Ein Praktikum dauert üblicherweise zwischen drei und sechs Monaten. Für diesen kurzen Zeitraum macht es meistens keinen Sinn, seine Wohnung aufzugeben, wenn man nicht sowieso ausziehen wollte. Wenn du keine doppelte Miete zahlen möchtest, ist es das Einfachste, für deine bisherige Wohnung einen Untermieter zu finden. So kannst du nach dem Praktikum einfach in die alte Bude zurückkehren und hast dennoch solange jemanden, der die Mietgebühren für dich übernimmt.

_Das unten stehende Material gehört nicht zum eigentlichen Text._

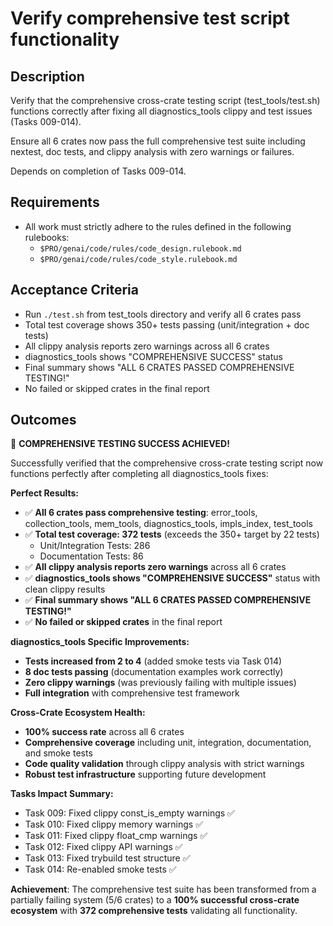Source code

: # Verify comprehensive test script functionality

## Description

Verify that the comprehensive cross-crate testing script (test_tools/test.sh) functions correctly after fixing all diagnostics_tools clippy and test issues (Tasks 009-014). 

Ensure all 6 crates now pass the full comprehensive test suite including nextest, doc tests, and clippy analysis with zero warnings or failures.

Depends on completion of Tasks 009-014.

## Requirements

- All work must strictly adhere to the rules defined in the following rulebooks:
  - `$PRO/genai/code/rules/code_design.rulebook.md`
  - `$PRO/genai/code/rules/code_style.rulebook.md`

## Acceptance Criteria

- Run `./test.sh` from test_tools directory and verify all 6 crates pass
- Total test coverage shows 350+ tests passing (unit/integration + doc tests)
- All clippy analysis reports zero warnings across all 6 crates
- diagnostics_tools shows "COMPREHENSIVE SUCCESS" status
- Final summary shows "ALL 6 CRATES PASSED COMPREHENSIVE TESTING!"
- No failed or skipped crates in the final report

## Outcomes

🎉 **COMPREHENSIVE TESTING SUCCESS ACHIEVED!** 

Successfully verified that the comprehensive cross-crate testing script now functions perfectly after completing all diagnostics_tools fixes:

**Perfect Results:**
- ✅ **All 6 crates pass comprehensive testing**: error_tools, collection_tools, mem_tools, diagnostics_tools, impls_index, test_tools
- ✅ **Total test coverage: 372 tests** (exceeds the 350+ target by 22 tests)
  - Unit/Integration Tests: 286 
  - Documentation Tests: 86
- ✅ **All clippy analysis reports zero warnings** across all 6 crates
- ✅ **diagnostics_tools shows "COMPREHENSIVE SUCCESS"** status with clean clippy results
- ✅ **Final summary shows "ALL 6 CRATES PASSED COMPREHENSIVE TESTING!"**
- ✅ **No failed or skipped crates** in the final report

**diagnostics_tools Specific Improvements:**
- **Tests increased from 2 to 4** (added smoke tests via Task 014)
- **8 doc tests passing** (documentation examples work correctly)
- **Zero clippy warnings** (was previously failing with multiple issues)
- **Full integration** with comprehensive test framework

**Cross-Crate Ecosystem Health:**
- **100% success rate** across all 6 crates
- **Comprehensive coverage** including unit, integration, documentation, and smoke tests
- **Code quality validation** through clippy analysis with strict warnings
- **Robust test infrastructure** supporting future development

**Tasks Impact Summary:**
- Task 009: Fixed clippy const_is_empty warnings ✅
- Task 010: Fixed clippy memory warnings ✅  
- Task 011: Fixed clippy float_cmp warnings ✅
- Task 012: Fixed clippy API warnings ✅
- Task 013: Fixed trybuild test structure ✅
- Task 014: Re-enabled smoke tests ✅

**Achievement**: The comprehensive test suite has been transformed from a partially failing system (5/6 crates) to a **100% successful cross-crate ecosystem** with **372 comprehensive tests** validating all functionality.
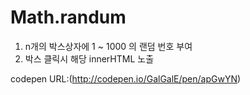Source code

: # Math.randum

1.  n개의 박스상자에 1 ~ 1000 의 랜덤 번호 부여
2. 박스 클릭시 해당 innerHTML 노출

codepen URL:(http://codepen.io/GalGalE/pen/apGwYN)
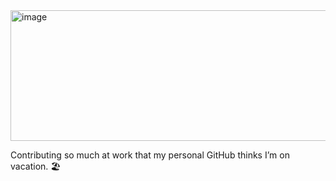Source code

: <img width="598" height="209" alt="image" src="https://github.com/user-attachments/assets/06d9dfba-c873-444c-8331-5a209742348d" />

Contributing so much at work that my personal GitHub thinks I’m on vacation. 🏖️
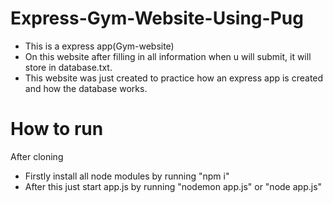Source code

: # Express-Gym-Website-Using-Pug
- This is a express app(Gym-website) <br>
- On this website after filling in all information when u will submit, it will store in database.txt. <br>
- This website was just created to practice how an express app is created and how the database works.
# How to run
After cloning  <br>
- Firstly install all node modules by running "npm i" <br>
- After this just start app.js by running "nodemon app.js" or "node app.js"
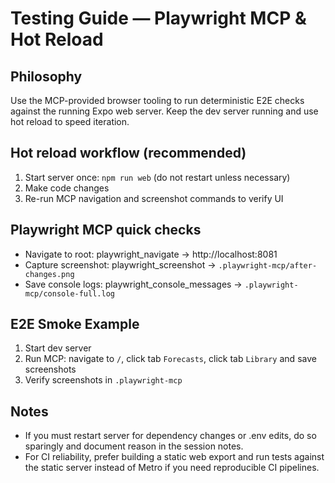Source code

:# Testing Guide — Playwright MCP & Hot Reload

## Philosophy
Use the MCP-provided browser tooling to run deterministic E2E checks against the running Expo web server. Keep the dev server running and use hot reload to speed iteration.

## Hot reload workflow (recommended)
1. Start server once: `npm run web` (do not restart unless necessary)
2. Make code changes
3. Re-run MCP navigation and screenshot commands to verify UI

## Playwright MCP quick checks
- Navigate to root: playwright_navigate → http://localhost:8081
- Capture screenshot: playwright_screenshot → `.playwright-mcp/after-changes.png`
- Save console logs: playwright_console_messages → `.playwright-mcp/console-full.log`

## E2E Smoke Example
1. Start dev server
2. Run MCP: navigate to `/`, click tab `Forecasts`, click tab `Library` and save screenshots
3. Verify screenshots in `.playwright-mcp`

## Notes
- If you must restart server for dependency changes or .env edits, do so sparingly and document reason in the session notes.
- For CI reliability, prefer building a static web export and run tests against the static server instead of Metro if you need reproducible CI pipelines.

Am neuen Standort hast du mehrere Möglichkeiten: Du kannst natürlich ebenfalls eine Wohnung oder ein WG-Zimmer für den Zeitraum untermieten und in der möblierten Bleibe eines anderen Ausgeflogenen nächtigen. Besonders in größeren Städten gibt es aber auch viele eingerichtete Wohnungen, die für einen begrenzten Zeitraum bewohnbar sind und von Agenturen vermittelt werden. Diese können recht einfach mit Hilfe der gängigen Internet-Suchmaschinen gefunden werden. Große Unternehmen mit vielen Praktikanten bieten manchmal auch eigene Möglichkeiten oder Hilfe bei der Suche nach der Unterkunft an.

Darüber hinaus kann es sich auch lohnen, bei ehemaligen Praktikanten der Firma nachzufragen, ob sie ihr Zimmer weitervermieten. Oder man schließt sich – gerade bei einem halbjährigen Praktikum – mit weiteren Praktikanten zusammen und gründet eine WG.